##### Data supplied #####

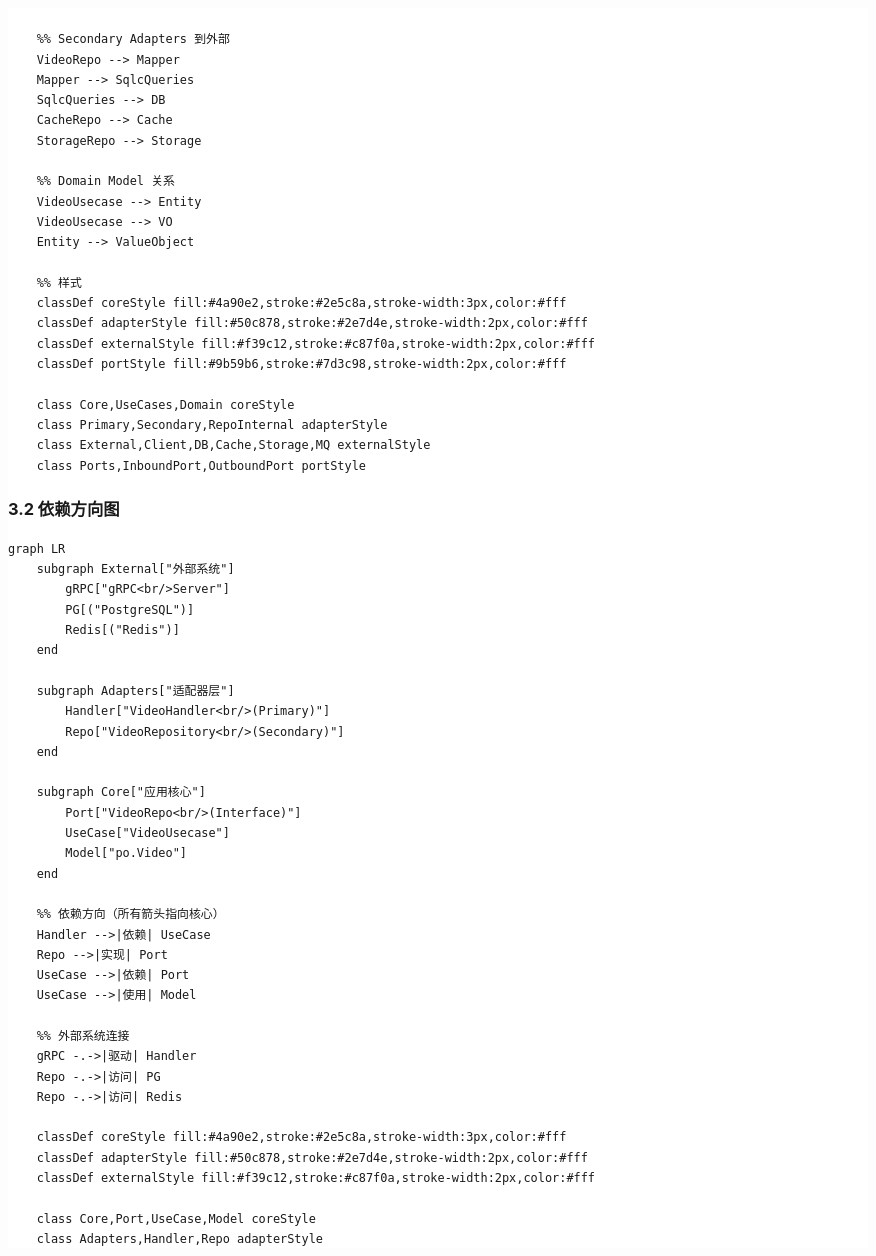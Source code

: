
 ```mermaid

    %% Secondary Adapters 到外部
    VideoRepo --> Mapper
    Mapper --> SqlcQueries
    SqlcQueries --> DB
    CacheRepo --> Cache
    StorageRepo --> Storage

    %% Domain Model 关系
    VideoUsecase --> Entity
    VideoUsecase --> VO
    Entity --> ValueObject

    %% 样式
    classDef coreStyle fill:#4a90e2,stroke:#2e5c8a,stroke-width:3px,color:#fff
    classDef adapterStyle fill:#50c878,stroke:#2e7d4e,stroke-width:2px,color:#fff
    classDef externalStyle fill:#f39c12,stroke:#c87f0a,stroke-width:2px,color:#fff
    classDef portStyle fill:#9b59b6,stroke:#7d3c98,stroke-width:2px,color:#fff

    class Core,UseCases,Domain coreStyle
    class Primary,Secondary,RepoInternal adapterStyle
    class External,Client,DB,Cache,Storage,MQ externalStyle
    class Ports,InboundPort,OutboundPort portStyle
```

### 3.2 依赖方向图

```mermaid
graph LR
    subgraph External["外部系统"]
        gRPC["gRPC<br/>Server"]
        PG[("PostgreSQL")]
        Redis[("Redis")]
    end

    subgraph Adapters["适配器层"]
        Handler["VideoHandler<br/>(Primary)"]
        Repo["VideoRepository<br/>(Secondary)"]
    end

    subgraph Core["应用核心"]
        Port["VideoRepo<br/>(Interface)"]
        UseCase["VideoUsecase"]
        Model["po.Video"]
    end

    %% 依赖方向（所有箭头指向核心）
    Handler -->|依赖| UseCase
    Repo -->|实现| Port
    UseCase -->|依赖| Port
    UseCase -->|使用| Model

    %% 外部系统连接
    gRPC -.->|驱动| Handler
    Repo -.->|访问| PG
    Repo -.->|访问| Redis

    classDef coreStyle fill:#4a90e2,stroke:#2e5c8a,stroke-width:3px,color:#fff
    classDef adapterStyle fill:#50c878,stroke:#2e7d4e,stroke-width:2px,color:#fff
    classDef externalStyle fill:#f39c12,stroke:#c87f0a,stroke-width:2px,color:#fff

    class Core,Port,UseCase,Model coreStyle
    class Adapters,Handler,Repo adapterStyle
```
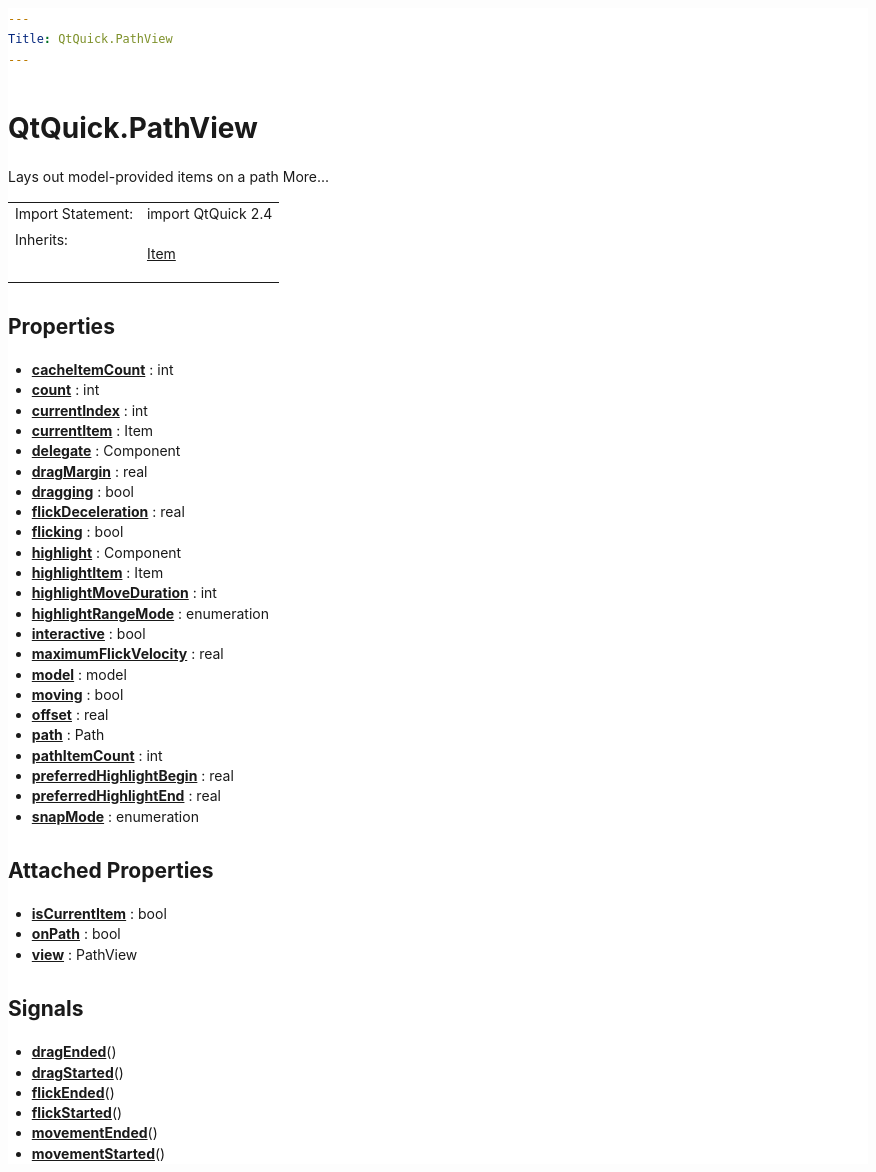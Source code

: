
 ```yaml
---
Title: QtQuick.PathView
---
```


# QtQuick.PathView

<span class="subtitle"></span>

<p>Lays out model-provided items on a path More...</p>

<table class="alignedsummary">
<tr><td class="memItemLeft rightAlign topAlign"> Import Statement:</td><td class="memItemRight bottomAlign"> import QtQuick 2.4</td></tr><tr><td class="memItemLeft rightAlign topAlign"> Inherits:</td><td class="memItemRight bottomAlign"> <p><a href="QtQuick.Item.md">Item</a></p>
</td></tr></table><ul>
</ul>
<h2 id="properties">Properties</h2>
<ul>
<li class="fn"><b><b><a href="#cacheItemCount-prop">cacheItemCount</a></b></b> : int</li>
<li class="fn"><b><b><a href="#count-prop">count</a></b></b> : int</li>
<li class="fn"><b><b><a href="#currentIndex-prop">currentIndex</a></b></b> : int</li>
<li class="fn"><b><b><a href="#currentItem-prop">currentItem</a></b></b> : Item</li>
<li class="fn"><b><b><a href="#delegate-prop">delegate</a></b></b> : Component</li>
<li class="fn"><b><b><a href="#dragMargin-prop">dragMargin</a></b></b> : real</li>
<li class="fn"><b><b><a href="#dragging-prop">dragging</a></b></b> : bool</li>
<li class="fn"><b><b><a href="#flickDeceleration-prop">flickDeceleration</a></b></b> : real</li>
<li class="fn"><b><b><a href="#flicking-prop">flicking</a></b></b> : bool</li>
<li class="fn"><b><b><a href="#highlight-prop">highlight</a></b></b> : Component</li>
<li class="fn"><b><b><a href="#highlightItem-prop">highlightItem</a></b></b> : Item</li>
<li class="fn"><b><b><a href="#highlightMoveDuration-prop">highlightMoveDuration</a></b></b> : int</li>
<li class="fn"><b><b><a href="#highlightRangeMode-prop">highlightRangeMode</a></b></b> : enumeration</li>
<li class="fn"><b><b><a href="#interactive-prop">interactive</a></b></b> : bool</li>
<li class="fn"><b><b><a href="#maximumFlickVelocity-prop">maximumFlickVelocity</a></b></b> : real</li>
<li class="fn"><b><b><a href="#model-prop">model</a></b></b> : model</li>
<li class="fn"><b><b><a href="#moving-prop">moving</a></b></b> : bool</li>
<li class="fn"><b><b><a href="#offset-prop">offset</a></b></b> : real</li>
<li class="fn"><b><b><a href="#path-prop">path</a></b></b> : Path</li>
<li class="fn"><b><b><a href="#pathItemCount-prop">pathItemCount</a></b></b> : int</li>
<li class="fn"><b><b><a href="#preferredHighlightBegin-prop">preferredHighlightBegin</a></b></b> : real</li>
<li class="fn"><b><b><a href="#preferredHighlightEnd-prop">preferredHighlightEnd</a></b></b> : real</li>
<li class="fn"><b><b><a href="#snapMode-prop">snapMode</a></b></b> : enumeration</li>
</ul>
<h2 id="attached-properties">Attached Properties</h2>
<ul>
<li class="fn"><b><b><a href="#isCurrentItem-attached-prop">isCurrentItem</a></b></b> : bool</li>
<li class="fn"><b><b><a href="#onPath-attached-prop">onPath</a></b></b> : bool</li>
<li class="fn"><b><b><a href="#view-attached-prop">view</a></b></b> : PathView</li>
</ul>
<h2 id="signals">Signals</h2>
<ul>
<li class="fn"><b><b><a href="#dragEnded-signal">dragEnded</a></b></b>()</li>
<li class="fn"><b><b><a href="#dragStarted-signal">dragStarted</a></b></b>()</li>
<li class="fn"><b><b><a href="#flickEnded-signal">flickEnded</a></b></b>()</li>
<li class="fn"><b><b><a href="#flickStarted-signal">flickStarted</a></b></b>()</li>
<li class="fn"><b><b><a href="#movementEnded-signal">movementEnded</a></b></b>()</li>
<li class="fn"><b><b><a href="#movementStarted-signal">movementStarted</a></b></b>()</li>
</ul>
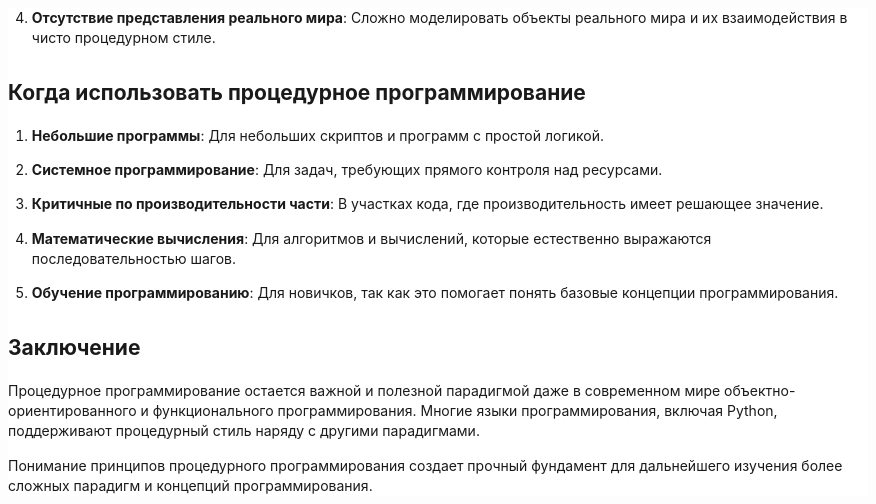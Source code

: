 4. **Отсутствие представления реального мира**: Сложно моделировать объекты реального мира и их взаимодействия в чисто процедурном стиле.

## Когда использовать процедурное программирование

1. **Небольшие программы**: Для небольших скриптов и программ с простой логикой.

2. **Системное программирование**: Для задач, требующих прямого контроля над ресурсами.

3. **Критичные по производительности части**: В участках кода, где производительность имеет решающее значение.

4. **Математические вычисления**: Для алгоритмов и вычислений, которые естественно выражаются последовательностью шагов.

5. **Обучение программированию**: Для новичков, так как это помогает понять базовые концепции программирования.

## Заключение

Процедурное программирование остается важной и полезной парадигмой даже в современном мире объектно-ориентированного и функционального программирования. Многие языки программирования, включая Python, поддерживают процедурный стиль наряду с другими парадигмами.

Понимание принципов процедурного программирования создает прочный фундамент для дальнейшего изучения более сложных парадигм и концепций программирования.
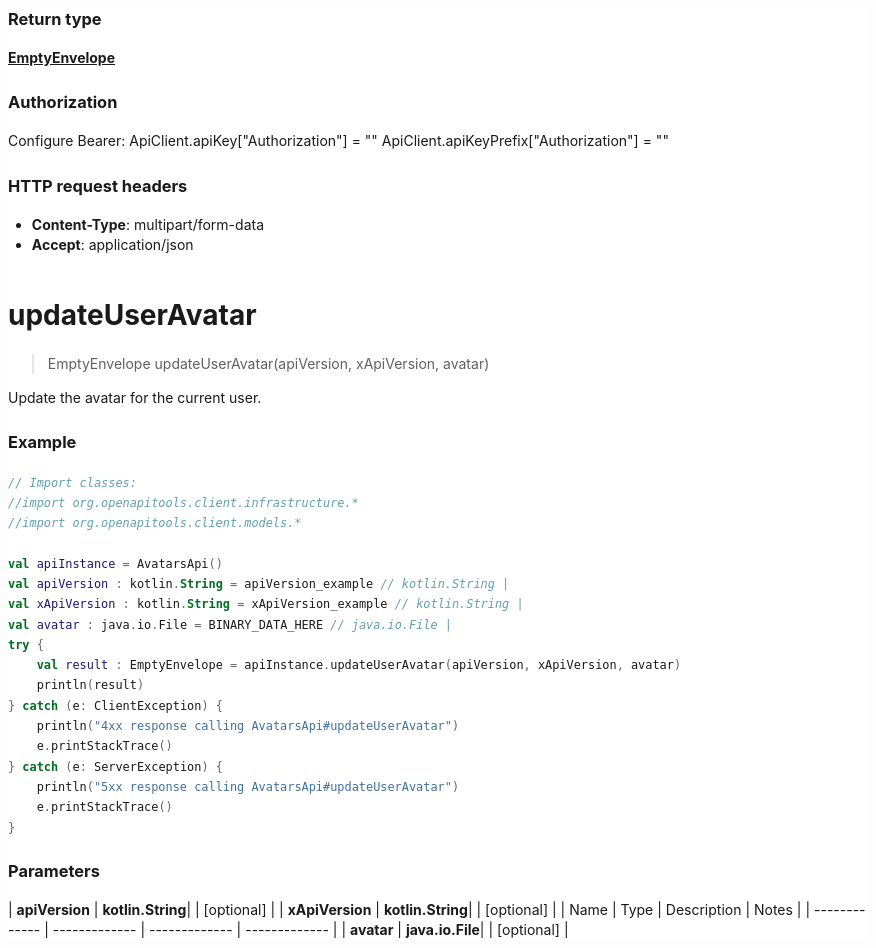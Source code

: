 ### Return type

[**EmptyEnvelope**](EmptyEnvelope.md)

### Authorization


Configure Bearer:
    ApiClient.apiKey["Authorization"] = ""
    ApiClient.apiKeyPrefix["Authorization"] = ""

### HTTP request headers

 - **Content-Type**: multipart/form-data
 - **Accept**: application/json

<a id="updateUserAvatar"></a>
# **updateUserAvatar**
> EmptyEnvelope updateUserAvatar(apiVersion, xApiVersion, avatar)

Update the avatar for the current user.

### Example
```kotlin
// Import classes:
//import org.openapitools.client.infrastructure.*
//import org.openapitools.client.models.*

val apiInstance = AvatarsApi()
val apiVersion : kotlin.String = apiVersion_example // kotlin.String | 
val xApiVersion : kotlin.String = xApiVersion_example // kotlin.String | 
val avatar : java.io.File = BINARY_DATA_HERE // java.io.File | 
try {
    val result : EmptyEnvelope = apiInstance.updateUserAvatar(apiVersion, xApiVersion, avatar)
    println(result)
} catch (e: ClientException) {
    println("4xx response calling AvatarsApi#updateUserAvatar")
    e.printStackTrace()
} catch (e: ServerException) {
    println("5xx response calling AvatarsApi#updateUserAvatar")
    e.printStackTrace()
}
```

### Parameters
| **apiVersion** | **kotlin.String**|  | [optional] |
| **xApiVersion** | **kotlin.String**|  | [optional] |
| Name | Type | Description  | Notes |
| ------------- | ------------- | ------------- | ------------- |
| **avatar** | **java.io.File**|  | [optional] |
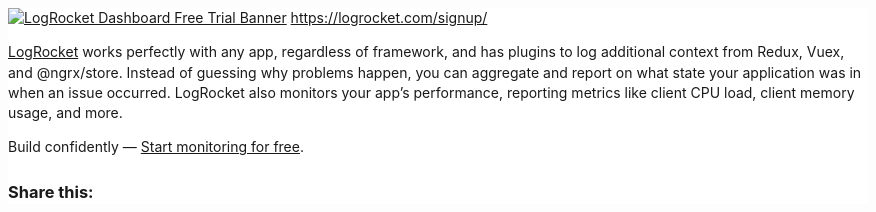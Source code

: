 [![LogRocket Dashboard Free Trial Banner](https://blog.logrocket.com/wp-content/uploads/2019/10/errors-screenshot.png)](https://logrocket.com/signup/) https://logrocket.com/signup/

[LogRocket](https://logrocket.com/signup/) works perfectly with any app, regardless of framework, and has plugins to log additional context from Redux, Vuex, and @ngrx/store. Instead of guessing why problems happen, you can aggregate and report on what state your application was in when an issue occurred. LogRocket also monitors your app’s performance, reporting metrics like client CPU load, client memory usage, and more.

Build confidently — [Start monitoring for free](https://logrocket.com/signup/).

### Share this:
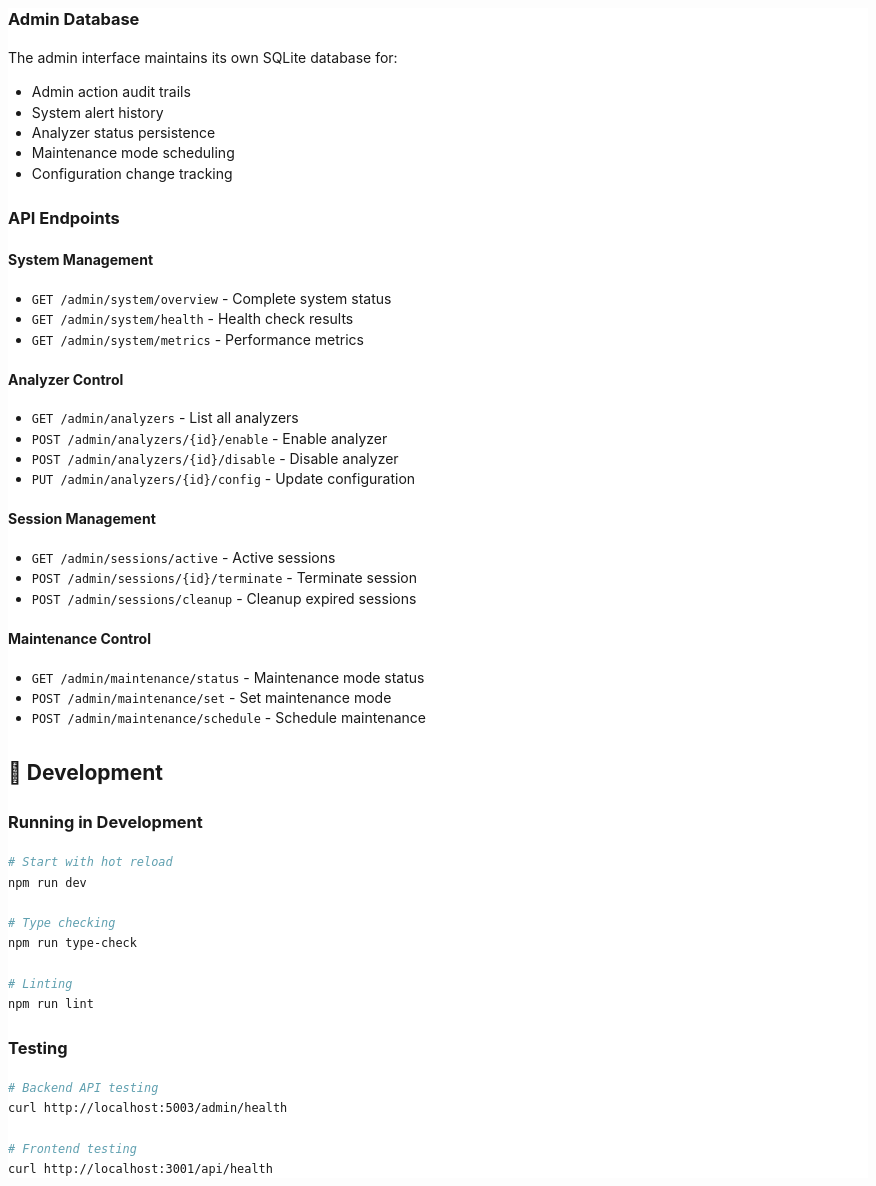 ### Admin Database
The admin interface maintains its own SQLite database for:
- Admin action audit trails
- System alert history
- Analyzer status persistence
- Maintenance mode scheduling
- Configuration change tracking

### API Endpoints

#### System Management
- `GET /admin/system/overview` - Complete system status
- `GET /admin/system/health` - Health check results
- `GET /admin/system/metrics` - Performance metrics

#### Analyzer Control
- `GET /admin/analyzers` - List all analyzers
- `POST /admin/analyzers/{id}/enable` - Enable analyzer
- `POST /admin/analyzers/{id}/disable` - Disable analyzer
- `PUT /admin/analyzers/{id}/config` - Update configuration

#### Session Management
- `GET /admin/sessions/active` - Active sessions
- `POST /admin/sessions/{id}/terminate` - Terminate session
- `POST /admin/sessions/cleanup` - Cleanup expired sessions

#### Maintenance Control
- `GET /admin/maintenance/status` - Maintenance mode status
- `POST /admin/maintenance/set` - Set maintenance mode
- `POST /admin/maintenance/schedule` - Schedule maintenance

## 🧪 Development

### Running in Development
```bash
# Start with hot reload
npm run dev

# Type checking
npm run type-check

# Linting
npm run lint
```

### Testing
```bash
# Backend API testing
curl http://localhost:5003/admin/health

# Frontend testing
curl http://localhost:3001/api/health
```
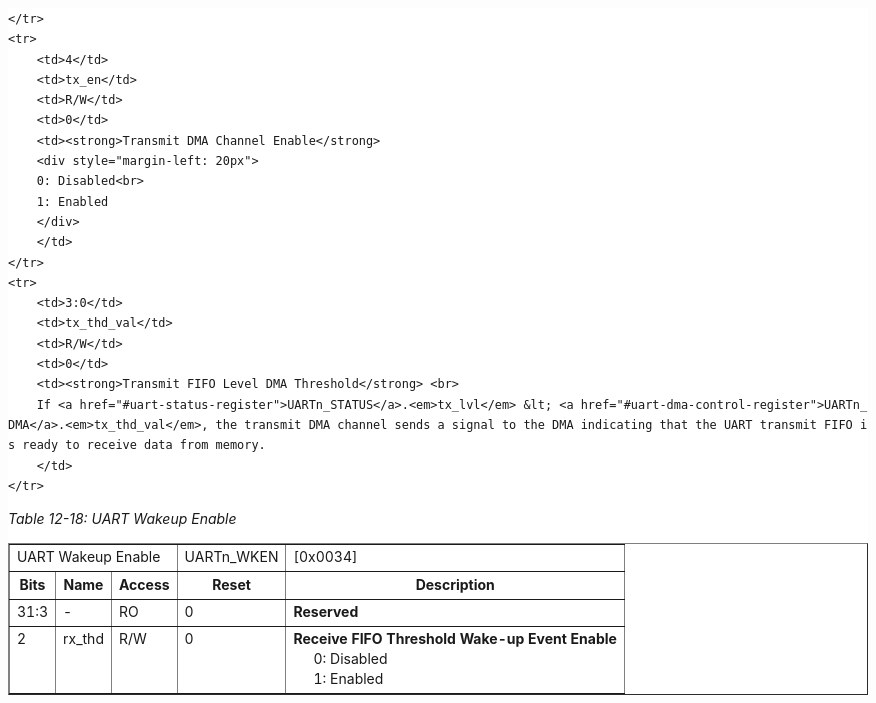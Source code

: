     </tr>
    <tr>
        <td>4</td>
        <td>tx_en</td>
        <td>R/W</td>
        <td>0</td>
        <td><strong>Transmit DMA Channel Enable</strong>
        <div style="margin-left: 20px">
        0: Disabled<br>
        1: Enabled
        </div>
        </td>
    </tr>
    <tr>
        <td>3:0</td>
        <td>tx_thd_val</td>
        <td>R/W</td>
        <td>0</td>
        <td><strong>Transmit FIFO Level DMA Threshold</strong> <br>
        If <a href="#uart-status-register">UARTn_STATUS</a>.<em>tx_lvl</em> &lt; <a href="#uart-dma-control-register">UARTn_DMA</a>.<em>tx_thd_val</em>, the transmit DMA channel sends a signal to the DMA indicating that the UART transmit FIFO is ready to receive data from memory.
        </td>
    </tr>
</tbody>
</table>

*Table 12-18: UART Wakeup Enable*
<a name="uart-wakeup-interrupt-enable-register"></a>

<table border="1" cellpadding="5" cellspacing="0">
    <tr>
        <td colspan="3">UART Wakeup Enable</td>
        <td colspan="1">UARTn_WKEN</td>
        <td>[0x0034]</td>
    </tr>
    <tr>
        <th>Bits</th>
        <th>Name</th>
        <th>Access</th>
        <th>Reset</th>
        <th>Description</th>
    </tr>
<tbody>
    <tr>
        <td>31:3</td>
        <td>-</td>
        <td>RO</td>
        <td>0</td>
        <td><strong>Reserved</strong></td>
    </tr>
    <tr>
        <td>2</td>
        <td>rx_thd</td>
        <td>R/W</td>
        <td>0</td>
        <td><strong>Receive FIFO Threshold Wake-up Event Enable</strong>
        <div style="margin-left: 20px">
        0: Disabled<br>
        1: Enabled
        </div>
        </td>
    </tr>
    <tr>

#####

> [What the task asks]: Tell how many lines in the entries contain the string "Primary", and give nothing beyond the number.

> [Result of the exercise]: 2